→ **Supplied data**
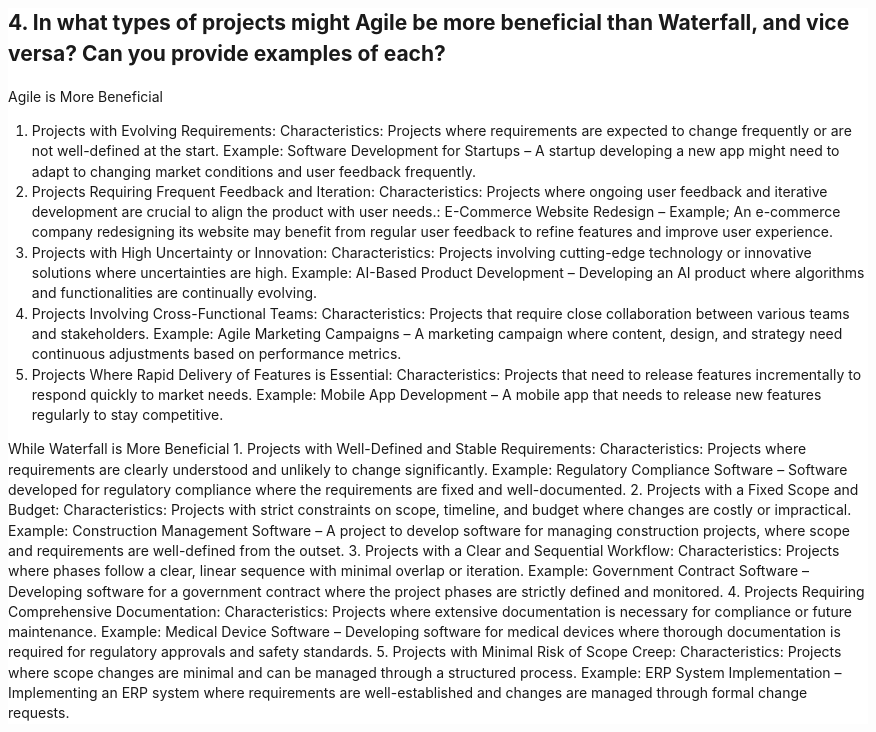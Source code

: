 ## 4. In what types of projects might Agile be more beneficial than Waterfall, and vice versa? Can you provide examples of each?

Agile is More Beneficial
1. Projects with Evolving Requirements:
      Characteristics: Projects where requirements are expected to change frequently or are not well-defined at the start.
       Example: Software Development for Startups – A startup developing a new app might need to adapt to changing market conditions and user feedback frequently.
2. Projects Requiring Frequent Feedback and Iteration:
          Characteristics: Projects where ongoing user feedback and iterative development are crucial to align the product with user needs.: E-Commerce Website Redesign – 
         Example; An e-commerce company redesigning its website may benefit from regular user feedback to refine features and improve user experience.
3. Projects with High Uncertainty or Innovation:
      Characteristics: Projects involving cutting-edge technology or innovative solutions where uncertainties are high.
      Example: AI-Based Product Development – Developing an AI product where algorithms and functionalities are continually evolving.
4. Projects Involving Cross-Functional Teams:
       Characteristics: Projects that require close collaboration between various teams and stakeholders.
      Example: Agile Marketing Campaigns – A marketing campaign where content, design, and strategy need continuous adjustments based on performance metrics.
5. Projects Where Rapid Delivery of Features is Essential:
     Characteristics: Projects that need to release features incrementally to respond quickly to market needs.
     Example: Mobile App Development – A mobile app that needs to release new features regularly to stay competitive.

While  Waterfall is More Beneficial
    1. Projects with Well-Defined and Stable Requirements:
          Characteristics: Projects where requirements are clearly understood and unlikely to change significantly.
          Example: Regulatory Compliance Software – Software developed for regulatory compliance where the requirements are fixed and well-documented.
2. Projects with a Fixed Scope and Budget:
         Characteristics: Projects with strict constraints on scope, timeline, and budget where changes are costly or impractical.
         Example: Construction Management Software – A project to develop software for managing construction projects, where scope and requirements are well-defined from the outset.
3. Projects with a Clear and Sequential Workflow:
          Characteristics: Projects where phases follow a clear, linear sequence with minimal overlap or iteration.
          Example: Government Contract Software – Developing software for a government contract where the project phases are strictly defined and monitored.
4. Projects Requiring Comprehensive Documentation:
          Characteristics: Projects where extensive documentation is necessary for compliance or future maintenance.
           Example: Medical Device Software – Developing software for medical devices where thorough documentation is required for regulatory approvals and safety standards.
5. Projects with Minimal Risk of Scope Creep:
           Characteristics: Projects where scope changes are minimal and can be managed through a structured process.
           Example: ERP System Implementation – Implementing an ERP system where requirements are well-established and changes are managed through formal change requests.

→ **How to complete this task**
When you reach the line containing "Example; An e-commerce" in the data above, start copying exactly, and stop after the line containing "Example: Agile Marketing".

→ **Expected answer**
         Example; An e-commerce company redesigning its website may benefit from regular user feedback to refine features and improve user experience.
3. Projects with High Uncertainty or Innovation:
      Characteristics: Projects involving cutting-edge technology or innovative solutions where uncertainties are high.
      Example: AI-Based Product Development – Developing an AI product where algorithms and functionalities are continually evolving.
4. Projects Involving Cross-Functional Teams:
       Characteristics: Projects that require close collaboration between various teams and stakeholders.
      Example: Agile Marketing Campaigns – A marketing campaign where content, design, and strategy need continuous adjustments based on performance metrics.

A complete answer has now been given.